Collected data entries
=======
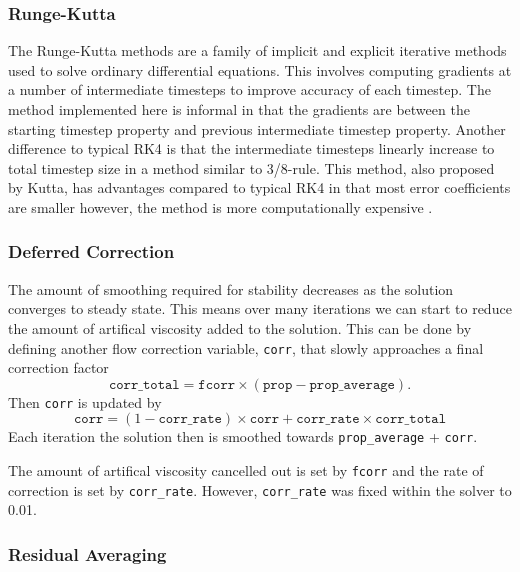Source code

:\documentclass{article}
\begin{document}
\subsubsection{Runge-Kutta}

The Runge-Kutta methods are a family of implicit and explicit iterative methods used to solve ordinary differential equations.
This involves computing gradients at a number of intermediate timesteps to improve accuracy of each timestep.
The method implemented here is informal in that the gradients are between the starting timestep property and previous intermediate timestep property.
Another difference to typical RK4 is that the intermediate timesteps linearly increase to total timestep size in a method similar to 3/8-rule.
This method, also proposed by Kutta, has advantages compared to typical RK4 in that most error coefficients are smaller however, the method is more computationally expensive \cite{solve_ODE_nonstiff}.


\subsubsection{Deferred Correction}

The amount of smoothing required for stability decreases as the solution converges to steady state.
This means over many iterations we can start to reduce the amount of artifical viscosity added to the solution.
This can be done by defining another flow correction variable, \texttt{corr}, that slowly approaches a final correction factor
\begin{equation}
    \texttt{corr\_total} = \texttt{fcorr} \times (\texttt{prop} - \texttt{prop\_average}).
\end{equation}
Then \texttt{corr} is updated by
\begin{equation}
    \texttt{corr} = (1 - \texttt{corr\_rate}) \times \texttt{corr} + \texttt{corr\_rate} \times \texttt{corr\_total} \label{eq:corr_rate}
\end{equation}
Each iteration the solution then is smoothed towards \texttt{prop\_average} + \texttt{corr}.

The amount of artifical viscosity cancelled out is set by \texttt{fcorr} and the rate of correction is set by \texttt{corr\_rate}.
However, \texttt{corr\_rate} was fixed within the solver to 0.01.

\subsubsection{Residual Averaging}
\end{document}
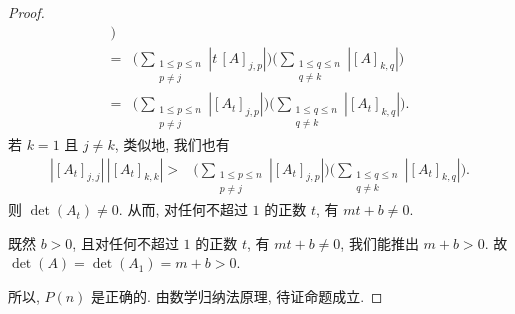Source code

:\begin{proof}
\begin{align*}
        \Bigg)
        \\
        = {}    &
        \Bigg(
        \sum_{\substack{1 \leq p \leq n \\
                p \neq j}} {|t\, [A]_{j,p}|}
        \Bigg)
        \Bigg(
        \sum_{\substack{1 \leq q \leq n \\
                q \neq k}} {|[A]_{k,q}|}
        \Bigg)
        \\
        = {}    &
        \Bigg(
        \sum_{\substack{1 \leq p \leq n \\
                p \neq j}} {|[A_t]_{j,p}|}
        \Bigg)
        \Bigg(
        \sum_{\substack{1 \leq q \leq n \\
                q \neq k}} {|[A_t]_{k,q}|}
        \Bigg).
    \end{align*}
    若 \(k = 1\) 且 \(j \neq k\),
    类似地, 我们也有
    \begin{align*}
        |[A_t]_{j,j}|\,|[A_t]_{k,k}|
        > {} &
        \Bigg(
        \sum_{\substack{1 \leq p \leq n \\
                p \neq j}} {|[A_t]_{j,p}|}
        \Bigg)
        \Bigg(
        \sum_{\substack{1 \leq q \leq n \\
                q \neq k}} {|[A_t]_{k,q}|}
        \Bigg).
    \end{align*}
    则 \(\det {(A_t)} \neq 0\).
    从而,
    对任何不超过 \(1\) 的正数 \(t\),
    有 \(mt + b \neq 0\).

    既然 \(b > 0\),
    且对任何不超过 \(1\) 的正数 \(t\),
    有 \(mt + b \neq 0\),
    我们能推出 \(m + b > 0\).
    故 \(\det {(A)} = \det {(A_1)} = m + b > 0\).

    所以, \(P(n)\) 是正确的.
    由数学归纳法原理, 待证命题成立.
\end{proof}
=======
Which lines of the records above hold the word "fcorr"? Copy each of them.

    \texttt{corr\_total} = \texttt{fcorr} \times (\texttt{prop} - \texttt{prop\_average}).
The amount of artifical viscosity cancelled out is set by \texttt{fcorr} and the rate of correction is set by \texttt{corr\_rate}.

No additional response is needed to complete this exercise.